Let’s not dwell on his mental leap, because one of my kids just went vegetarian and I now know that even the starting block is untrue. For about a fortnight, we all went veggie and nobody noticed. It’s not as if we were living a traditional, Harvester-buffet, meat-centrepiece, side-salad life before all this. I passed off black beans as a luxury food item, squash lasagne as classic Italian cuisine. Besides, meat substitutes have moved on a lot, and now they can make pretty much anything taste like pork so long as it has first been rolled into a ball.

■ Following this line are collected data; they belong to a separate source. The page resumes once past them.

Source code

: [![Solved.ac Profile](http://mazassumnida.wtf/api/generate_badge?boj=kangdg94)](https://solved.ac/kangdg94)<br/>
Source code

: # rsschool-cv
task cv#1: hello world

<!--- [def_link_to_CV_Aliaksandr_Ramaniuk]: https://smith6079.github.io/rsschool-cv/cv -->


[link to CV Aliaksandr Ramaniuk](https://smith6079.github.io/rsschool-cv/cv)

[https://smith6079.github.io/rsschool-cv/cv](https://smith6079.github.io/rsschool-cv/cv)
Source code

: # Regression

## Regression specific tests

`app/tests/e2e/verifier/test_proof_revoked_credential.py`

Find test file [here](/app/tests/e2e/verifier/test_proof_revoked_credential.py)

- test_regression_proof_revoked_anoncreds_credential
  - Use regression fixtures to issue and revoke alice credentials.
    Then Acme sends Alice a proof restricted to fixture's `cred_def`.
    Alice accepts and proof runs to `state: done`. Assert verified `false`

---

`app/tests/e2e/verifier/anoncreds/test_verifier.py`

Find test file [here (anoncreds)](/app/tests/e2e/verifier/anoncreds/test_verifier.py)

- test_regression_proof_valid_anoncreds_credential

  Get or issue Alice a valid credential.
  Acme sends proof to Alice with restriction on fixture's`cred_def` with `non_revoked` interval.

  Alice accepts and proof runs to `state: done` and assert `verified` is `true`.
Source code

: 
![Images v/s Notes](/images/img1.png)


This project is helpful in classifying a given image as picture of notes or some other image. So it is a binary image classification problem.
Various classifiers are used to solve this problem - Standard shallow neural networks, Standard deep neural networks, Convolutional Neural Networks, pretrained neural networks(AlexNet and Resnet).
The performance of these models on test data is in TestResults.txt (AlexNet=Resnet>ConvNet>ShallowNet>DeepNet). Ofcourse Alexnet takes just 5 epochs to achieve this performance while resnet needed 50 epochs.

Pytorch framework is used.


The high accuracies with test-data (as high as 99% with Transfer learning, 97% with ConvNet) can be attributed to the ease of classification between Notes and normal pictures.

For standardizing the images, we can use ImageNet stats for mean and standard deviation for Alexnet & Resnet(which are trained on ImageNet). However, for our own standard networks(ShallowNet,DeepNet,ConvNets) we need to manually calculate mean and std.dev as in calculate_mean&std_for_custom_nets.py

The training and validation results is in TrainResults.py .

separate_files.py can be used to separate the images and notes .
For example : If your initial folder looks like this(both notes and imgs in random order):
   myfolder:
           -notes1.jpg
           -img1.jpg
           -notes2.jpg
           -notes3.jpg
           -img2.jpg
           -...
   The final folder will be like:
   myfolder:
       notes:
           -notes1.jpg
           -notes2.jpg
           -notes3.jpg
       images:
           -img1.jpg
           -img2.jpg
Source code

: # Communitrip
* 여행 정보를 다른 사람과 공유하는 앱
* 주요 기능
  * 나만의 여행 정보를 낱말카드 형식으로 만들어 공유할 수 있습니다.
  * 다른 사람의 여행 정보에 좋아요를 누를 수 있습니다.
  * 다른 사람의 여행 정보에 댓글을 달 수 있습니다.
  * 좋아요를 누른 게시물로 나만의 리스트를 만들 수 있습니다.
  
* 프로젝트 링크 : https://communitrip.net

Then came a fateful observation from one of the carnivores: “We haven’t had meat for a while.” After that, it became a relentless clash of pre-eminence, in the classic sibling mould. Every domestic argument from the day child two is born until the day child one leaves home amounts to this: in whose interests has this decision been made? If in theirs, then by definition, not in mine.
We forged on for a couple of weeks, making vegetarian food with frankfurters on the side, but soon the incredibly not-silent majority had had enough of sausages. It’s got to the point where they want to know why the potatoes aren’t cooked in duck fat, and who left the ham out of their smoothie. I didn’t think I could ever be reconciled to a meatless future, where all flesh was synthetic, and actual animals only existed for petting and touristic purposes. After a couple of months of bickering, I now honestly can’t wait.